- **DATA**:
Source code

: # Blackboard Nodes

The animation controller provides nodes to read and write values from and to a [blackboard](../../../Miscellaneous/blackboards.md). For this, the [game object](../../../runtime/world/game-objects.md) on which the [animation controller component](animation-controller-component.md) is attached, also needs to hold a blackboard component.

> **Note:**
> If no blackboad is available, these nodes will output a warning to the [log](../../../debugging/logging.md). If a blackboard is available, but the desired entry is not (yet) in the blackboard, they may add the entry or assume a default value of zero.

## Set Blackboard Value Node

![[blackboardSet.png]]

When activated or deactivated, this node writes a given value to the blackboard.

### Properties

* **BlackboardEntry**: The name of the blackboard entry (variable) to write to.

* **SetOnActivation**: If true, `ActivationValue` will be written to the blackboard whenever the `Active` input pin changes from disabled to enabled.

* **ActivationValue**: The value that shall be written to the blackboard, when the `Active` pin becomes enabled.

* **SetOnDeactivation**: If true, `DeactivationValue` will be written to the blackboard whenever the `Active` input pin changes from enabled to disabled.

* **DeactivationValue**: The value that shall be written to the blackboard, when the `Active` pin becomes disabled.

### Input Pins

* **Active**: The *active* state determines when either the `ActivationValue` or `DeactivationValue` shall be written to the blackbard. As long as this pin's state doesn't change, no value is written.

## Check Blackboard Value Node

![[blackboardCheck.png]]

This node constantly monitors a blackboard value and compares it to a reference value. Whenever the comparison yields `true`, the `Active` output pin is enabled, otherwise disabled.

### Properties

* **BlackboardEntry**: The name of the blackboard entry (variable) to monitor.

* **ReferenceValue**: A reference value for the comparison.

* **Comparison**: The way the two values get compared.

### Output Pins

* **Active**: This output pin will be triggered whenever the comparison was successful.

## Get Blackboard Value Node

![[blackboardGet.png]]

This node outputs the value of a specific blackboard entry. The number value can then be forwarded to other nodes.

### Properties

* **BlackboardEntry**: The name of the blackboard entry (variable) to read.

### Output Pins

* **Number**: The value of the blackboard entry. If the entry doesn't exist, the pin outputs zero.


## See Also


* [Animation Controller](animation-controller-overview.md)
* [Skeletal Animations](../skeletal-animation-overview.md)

---

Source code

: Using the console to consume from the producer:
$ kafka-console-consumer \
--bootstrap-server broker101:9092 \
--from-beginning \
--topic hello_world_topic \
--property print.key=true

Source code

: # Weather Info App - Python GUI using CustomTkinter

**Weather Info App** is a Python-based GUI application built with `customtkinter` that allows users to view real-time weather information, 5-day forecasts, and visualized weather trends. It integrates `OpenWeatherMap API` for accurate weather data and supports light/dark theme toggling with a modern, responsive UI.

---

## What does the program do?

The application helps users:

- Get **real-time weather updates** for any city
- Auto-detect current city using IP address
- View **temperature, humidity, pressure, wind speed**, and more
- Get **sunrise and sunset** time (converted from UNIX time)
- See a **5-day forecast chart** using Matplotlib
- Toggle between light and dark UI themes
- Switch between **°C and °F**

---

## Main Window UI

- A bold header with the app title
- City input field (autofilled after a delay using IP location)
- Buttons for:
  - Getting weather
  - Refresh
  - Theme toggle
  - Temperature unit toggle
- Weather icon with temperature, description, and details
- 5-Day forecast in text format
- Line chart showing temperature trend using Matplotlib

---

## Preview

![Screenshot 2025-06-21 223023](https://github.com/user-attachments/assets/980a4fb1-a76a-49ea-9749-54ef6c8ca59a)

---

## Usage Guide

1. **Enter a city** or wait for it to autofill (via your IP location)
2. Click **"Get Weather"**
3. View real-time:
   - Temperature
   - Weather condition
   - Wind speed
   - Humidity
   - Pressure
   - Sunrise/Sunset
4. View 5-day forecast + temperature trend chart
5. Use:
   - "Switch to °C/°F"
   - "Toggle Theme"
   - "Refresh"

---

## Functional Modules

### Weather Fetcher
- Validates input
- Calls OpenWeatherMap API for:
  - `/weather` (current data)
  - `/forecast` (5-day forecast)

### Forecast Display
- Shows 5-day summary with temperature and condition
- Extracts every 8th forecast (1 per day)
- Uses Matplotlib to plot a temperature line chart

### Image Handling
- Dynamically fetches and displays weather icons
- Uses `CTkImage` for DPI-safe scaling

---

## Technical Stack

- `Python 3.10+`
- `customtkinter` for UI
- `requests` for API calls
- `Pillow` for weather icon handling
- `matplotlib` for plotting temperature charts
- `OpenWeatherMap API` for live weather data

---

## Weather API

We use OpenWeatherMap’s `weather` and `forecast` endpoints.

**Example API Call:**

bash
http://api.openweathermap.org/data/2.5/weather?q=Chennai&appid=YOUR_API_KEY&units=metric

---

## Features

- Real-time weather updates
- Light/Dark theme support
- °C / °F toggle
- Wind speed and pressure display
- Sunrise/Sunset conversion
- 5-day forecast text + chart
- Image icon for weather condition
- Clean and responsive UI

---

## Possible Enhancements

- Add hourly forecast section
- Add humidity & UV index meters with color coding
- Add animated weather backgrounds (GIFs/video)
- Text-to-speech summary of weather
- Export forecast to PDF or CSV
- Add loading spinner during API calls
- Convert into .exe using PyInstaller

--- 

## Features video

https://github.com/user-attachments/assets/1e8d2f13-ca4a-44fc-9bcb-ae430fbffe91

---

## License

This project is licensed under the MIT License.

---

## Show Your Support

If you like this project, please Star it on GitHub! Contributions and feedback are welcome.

---

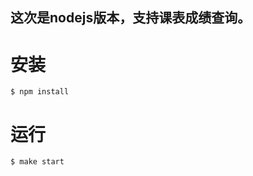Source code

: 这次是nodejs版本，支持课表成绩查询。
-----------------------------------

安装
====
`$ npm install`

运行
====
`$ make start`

- **WORK ORDER**: Figure out how many lines above hold "values", then give that number alone.

- **TASK OUTPUT**: 2